Scan the records for the word "package". Return each line where it is found.

Exercise data Block Start

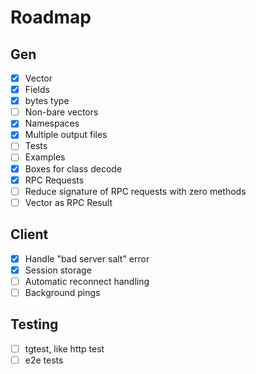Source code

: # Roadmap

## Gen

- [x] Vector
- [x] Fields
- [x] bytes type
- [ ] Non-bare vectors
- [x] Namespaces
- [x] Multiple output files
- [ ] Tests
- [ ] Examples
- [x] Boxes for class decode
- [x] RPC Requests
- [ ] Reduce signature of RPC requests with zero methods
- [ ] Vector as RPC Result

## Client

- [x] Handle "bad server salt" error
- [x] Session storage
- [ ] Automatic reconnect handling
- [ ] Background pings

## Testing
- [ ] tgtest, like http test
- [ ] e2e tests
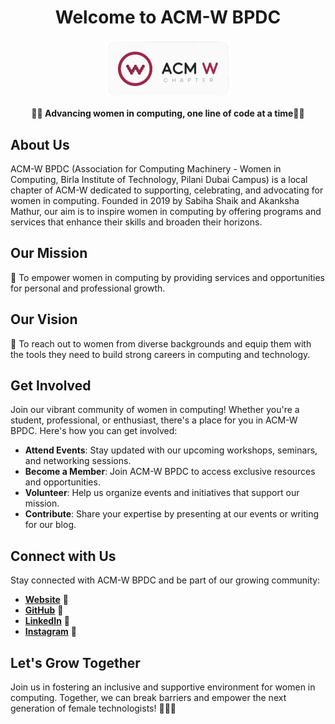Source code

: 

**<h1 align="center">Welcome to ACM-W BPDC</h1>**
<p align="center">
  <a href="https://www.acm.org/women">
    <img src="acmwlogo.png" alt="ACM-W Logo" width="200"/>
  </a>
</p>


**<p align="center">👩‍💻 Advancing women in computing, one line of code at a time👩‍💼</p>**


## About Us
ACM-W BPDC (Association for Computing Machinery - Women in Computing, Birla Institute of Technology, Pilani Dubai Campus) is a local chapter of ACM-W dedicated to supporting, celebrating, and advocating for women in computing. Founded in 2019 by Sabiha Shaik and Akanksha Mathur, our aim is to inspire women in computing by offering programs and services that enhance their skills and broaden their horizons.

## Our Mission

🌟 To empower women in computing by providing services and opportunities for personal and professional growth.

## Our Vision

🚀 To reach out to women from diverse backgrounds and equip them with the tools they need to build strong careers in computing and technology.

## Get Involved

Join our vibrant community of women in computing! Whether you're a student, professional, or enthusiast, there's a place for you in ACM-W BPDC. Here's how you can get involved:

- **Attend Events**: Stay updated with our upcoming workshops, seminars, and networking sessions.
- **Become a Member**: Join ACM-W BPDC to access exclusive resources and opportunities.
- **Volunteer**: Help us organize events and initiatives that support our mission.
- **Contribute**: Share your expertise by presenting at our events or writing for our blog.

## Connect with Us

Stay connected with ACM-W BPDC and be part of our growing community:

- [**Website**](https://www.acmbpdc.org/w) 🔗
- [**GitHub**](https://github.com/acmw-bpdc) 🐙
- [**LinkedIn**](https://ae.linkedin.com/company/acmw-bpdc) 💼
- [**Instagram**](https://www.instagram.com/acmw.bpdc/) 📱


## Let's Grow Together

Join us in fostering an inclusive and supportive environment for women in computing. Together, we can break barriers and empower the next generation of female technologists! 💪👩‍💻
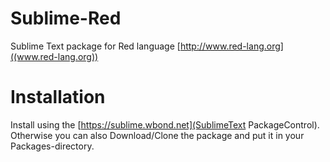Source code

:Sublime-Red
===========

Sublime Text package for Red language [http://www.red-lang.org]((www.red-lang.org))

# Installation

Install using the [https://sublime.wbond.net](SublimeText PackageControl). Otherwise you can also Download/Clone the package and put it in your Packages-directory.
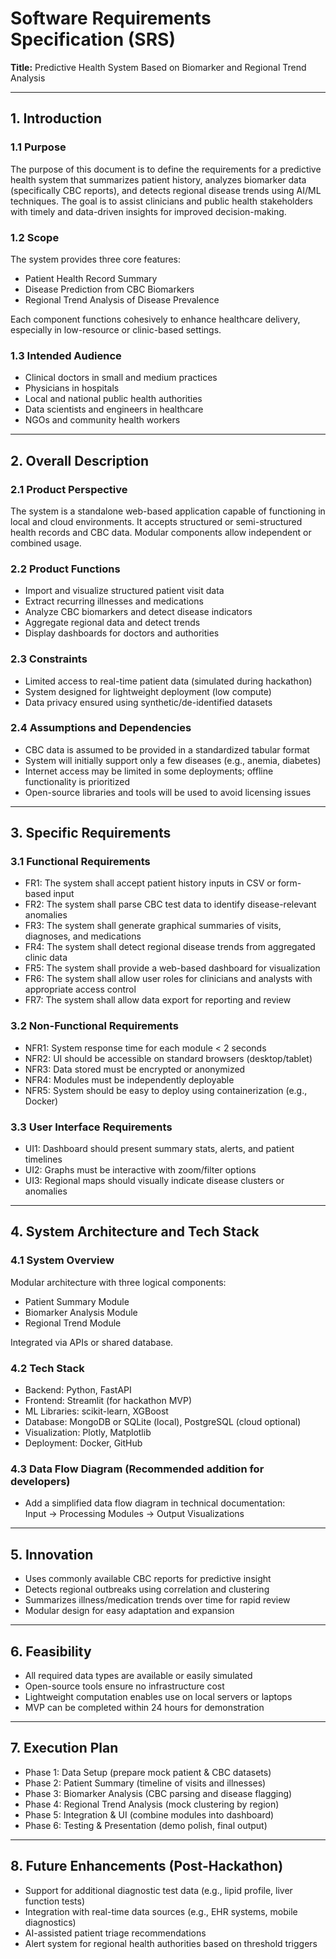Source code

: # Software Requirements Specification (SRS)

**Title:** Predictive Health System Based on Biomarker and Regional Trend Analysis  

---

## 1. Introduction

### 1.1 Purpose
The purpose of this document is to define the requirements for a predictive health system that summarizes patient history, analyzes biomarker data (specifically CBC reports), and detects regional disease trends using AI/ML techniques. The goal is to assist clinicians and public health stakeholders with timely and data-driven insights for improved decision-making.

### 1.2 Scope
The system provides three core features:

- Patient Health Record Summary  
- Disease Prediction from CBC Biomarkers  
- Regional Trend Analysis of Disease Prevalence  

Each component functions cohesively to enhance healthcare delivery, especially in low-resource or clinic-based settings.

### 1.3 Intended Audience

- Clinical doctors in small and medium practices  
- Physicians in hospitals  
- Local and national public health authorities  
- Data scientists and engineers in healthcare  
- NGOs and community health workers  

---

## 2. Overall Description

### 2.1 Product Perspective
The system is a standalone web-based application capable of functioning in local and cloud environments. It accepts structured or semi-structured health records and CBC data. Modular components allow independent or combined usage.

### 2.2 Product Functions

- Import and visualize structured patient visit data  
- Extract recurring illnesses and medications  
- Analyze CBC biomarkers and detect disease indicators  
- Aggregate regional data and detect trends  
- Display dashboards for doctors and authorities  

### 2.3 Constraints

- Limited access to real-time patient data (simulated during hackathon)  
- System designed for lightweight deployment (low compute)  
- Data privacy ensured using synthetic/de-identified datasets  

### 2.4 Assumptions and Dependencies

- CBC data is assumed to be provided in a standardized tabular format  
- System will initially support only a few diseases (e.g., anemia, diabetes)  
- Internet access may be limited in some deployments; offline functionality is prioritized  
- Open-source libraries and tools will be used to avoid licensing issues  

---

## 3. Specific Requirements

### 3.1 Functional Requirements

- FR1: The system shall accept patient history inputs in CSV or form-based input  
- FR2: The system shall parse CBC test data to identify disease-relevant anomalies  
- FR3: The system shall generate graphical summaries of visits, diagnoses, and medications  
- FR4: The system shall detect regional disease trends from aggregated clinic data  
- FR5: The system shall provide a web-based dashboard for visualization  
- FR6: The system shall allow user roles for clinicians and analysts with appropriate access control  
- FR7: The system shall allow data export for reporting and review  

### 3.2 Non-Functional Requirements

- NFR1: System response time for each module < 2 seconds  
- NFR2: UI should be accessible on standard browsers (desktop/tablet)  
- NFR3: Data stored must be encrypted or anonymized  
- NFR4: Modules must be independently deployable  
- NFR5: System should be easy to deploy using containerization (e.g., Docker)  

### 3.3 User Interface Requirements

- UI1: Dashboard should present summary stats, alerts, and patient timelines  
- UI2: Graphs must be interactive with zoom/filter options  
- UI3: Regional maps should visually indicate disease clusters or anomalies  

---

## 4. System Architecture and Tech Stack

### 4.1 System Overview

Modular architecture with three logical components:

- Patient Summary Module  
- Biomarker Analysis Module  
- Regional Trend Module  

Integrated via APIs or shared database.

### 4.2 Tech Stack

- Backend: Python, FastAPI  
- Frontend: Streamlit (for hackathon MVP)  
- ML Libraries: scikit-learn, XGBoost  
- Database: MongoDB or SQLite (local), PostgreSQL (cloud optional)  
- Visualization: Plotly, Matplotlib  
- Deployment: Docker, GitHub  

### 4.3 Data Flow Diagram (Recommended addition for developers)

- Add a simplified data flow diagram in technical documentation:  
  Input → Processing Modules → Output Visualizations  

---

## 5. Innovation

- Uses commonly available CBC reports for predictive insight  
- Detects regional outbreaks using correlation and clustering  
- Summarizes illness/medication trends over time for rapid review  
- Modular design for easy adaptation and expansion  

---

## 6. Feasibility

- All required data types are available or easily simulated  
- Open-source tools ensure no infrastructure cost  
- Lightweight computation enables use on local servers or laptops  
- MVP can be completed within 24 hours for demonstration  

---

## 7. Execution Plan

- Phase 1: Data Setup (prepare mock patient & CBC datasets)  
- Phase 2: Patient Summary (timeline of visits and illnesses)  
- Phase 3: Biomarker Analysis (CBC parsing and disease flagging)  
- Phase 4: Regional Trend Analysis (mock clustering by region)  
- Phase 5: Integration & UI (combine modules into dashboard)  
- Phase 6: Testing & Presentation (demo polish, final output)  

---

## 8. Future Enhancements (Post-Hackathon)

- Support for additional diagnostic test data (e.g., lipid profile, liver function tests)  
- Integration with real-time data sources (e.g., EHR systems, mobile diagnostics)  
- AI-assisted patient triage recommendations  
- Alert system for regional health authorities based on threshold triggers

Exercise data Block End
Exercise data Block Start

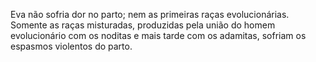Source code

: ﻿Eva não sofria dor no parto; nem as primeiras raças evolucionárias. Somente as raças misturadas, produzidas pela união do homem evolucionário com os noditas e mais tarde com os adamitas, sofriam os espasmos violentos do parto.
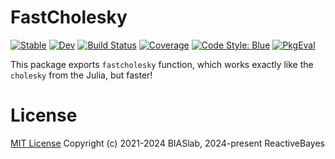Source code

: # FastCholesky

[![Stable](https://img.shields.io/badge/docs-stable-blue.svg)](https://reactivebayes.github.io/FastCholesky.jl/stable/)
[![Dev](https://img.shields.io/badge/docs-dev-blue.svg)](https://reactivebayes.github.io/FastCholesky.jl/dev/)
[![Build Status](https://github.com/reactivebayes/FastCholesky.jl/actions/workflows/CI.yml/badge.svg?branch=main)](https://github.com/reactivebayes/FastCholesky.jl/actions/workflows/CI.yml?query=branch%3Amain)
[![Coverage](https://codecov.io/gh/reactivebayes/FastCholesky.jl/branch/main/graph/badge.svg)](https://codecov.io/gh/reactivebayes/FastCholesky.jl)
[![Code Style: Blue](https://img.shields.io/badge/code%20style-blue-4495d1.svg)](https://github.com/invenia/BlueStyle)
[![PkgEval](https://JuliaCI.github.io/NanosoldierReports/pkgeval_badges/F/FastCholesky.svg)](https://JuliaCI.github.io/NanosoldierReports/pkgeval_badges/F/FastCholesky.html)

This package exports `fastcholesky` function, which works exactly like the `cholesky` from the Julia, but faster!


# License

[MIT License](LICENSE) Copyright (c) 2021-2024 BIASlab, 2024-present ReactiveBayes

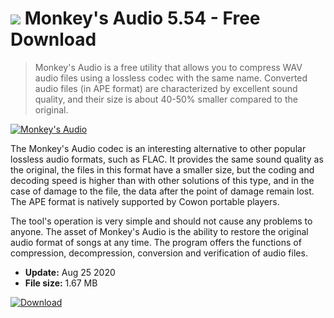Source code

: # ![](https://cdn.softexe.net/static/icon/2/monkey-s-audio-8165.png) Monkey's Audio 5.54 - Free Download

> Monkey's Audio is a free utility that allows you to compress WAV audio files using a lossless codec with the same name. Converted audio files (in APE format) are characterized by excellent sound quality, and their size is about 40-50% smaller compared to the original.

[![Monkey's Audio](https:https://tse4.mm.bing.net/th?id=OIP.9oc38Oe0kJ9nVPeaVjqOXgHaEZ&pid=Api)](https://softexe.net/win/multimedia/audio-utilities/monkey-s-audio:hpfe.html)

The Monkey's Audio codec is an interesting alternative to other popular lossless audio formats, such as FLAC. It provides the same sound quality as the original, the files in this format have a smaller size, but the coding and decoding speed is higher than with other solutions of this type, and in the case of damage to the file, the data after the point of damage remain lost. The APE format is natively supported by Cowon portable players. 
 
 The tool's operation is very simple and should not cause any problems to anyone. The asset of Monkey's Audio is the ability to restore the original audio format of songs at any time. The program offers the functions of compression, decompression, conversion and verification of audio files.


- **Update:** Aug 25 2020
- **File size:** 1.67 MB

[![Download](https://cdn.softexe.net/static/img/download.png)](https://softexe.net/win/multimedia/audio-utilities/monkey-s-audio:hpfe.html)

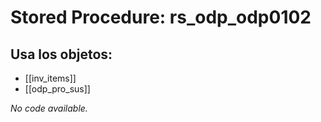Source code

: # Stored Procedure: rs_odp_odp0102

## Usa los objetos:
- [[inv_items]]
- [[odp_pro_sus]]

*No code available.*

Exercise data Block End

▸ **Written reply**
Sublime Text package for Red language [http://www.red-lang.org]((www.red-lang.org))
Install using the [https://sublime.wbond.net](SublimeText PackageControl). Otherwise you can also Download/Clone the package and put it in your Packages-directory.
This package exports `fastcholesky` function, which works exactly like the `cholesky` from the Julia, but faster!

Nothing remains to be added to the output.